Venezuelan opposition parties on Saturday staged one of their largest rallies since the coronavirus pandemic erupted, hearing calls for unity to end more than two decades of socialist governments — though they were outnumbered by a pro-government demonstration elsewhere in the capital.
Juan Guaidó, the former congressman who three years ago proclaimed himself Venezuela’s legitimate leader, urged the hundreds who gathered in Caracas the capital, to unify and push for an early presidential election ahead of the currently scheduled vote in 2024.

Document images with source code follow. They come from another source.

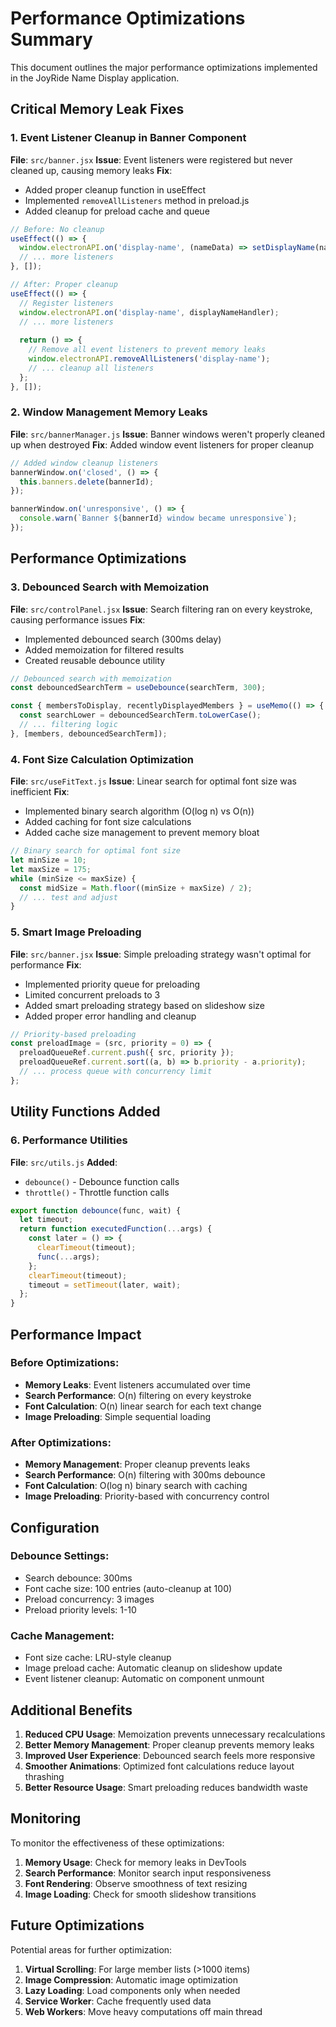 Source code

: # Performance Optimizations Summary

This document outlines the major performance optimizations implemented in the JoyRide Name Display application.

## Critical Memory Leak Fixes

### 1. Event Listener Cleanup in Banner Component
**File**: `src/banner.jsx`
**Issue**: Event listeners were registered but never cleaned up, causing memory leaks
**Fix**: 
- Added proper cleanup function in useEffect
- Implemented `removeAllListeners` method in preload.js
- Added cleanup for preload cache and queue

```javascript
// Before: No cleanup
useEffect(() => {
  window.electronAPI.on('display-name', (nameData) => setDisplayName(nameData));
  // ... more listeners
}, []);

// After: Proper cleanup
useEffect(() => {
  // Register listeners
  window.electronAPI.on('display-name', displayNameHandler);
  // ... more listeners
  
  return () => {
    // Remove all event listeners to prevent memory leaks
    window.electronAPI.removeAllListeners('display-name');
    // ... cleanup all listeners
  };
}, []);
```

### 2. Window Management Memory Leaks
**File**: `src/bannerManager.js`
**Issue**: Banner windows weren't properly cleaned up when destroyed
**Fix**: Added window event listeners for proper cleanup

```javascript
// Added window cleanup listeners
bannerWindow.on('closed', () => {
  this.banners.delete(bannerId);
});

bannerWindow.on('unresponsive', () => {
  console.warn(`Banner ${bannerId} window became unresponsive`);
});
```

## Performance Optimizations

### 3. Debounced Search with Memoization
**File**: `src/controlPanel.jsx`
**Issue**: Search filtering ran on every keystroke, causing performance issues
**Fix**: 
- Implemented debounced search (300ms delay)
- Added memoization for filtered results
- Created reusable debounce utility

```javascript
// Debounced search with memoization
const debouncedSearchTerm = useDebounce(searchTerm, 300);

const { membersToDisplay, recentlyDisplayedMembers } = useMemo(() => {
  const searchLower = debouncedSearchTerm.toLowerCase();
  // ... filtering logic
}, [members, debouncedSearchTerm]);
```

### 4. Font Size Calculation Optimization
**File**: `src/useFitText.js`
**Issue**: Linear search for optimal font size was inefficient
**Fix**:
- Implemented binary search algorithm (O(log n) vs O(n))
- Added caching for font size calculations
- Added cache size management to prevent memory bloat

```javascript
// Binary search for optimal font size
let minSize = 10;
let maxSize = 175;
while (minSize <= maxSize) {
  const midSize = Math.floor((minSize + maxSize) / 2);
  // ... test and adjust
}
```

### 5. Smart Image Preloading
**File**: `src/banner.jsx`
**Issue**: Simple preloading strategy wasn't optimal for performance
**Fix**:
- Implemented priority queue for preloading
- Limited concurrent preloads to 3
- Added smart preloading strategy based on slideshow size
- Added proper error handling and cleanup

```javascript
// Priority-based preloading
const preloadImage = (src, priority = 0) => {
  preloadQueueRef.current.push({ src, priority });
  preloadQueueRef.current.sort((a, b) => b.priority - a.priority);
  // ... process queue with concurrency limit
};
```

## Utility Functions Added

### 6. Performance Utilities
**File**: `src/utils.js`
**Added**:
- `debounce()` - Debounce function calls
- `throttle()` - Throttle function calls

```javascript
export function debounce(func, wait) {
  let timeout;
  return function executedFunction(...args) {
    const later = () => {
      clearTimeout(timeout);
      func(...args);
    };
    clearTimeout(timeout);
    timeout = setTimeout(later, wait);
  };
}
```

## Performance Impact

### Before Optimizations:
- **Memory Leaks**: Event listeners accumulated over time
- **Search Performance**: O(n) filtering on every keystroke
- **Font Calculation**: O(n) linear search for each text change
- **Image Preloading**: Simple sequential loading

### After Optimizations:
- **Memory Management**: Proper cleanup prevents leaks
- **Search Performance**: O(n) filtering with 300ms debounce
- **Font Calculation**: O(log n) binary search with caching
- **Image Preloading**: Priority-based with concurrency control

## Configuration

### Debounce Settings:
- Search debounce: 300ms
- Font cache size: 100 entries (auto-cleanup at 100)
- Preload concurrency: 3 images
- Preload priority levels: 1-10

### Cache Management:
- Font size cache: LRU-style cleanup
- Image preload cache: Automatic cleanup on slideshow update
- Event listener cleanup: Automatic on component unmount

## Additional Benefits

1. **Reduced CPU Usage**: Memoization prevents unnecessary recalculations
2. **Better Memory Management**: Proper cleanup prevents memory leaks
3. **Improved User Experience**: Debounced search feels more responsive
4. **Smoother Animations**: Optimized font calculations reduce layout thrashing
5. **Better Resource Usage**: Smart preloading reduces bandwidth waste

## Monitoring

To monitor the effectiveness of these optimizations:

1. **Memory Usage**: Check for memory leaks in DevTools
2. **Search Performance**: Monitor search input responsiveness
3. **Font Rendering**: Observe smoothness of text resizing
4. **Image Loading**: Check for smooth slideshow transitions

## Future Optimizations

Potential areas for further optimization:

1. **Virtual Scrolling**: For large member lists (>1000 items)
2. **Image Compression**: Automatic image optimization
3. **Lazy Loading**: Load components only when needed
4. **Service Worker**: Cache frequently used data
5. **Web Workers**: Move heavy computations off main thread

“This free and fair election … will not come for free. It will not be a gift from the dictatorship. It will not be a gift from those who have hijacked power,” Guaidó said. “We commit ourselves today to fight, to organize every corner of Venezuela.”
He urged opposition activists to embrace a “key pillar … that has given us the victory in the past: unity.”
Guaidó’s speech followed a brief march by members of several opposition parties, some of whom had come from distant cities.
Activists waved party flags and some held a banner with the names of people who were killed during protests over the last decade.
While it may have been one of the largest meetings of its kind in two years, it was smaller than a government-organized Youth Day rally elsewhere in the city — and far smaller than the demonstrations that rallied behind Guaido in early 2019 when, as head of the opposition-controlled congress, he said Maduro’s reelection had been illegitimate and declared himself acting president.
His parallel government was recognized by dozens of countries, including the United States
But the enthusiasm and support he saw three years ago has waned both abroad and at home, in part because the pandemic kept people from organizing and protesting and also because of a sense that efforts to end Chavismo — the movement established by the late President Hugo Chavez —remain elusive.
The government has also shut down or taken over most independent or opposition news media and has banned, jailed or coopted several major opposition leaders and parties. That has created barriers for the opposition to reach voters who are not actively involved in politics.
Now, the opposition has been reenergized after shocking the ruling party by winning the governorship in the northwestern state of Barinas, where the Chavez family had governed for more than two decades.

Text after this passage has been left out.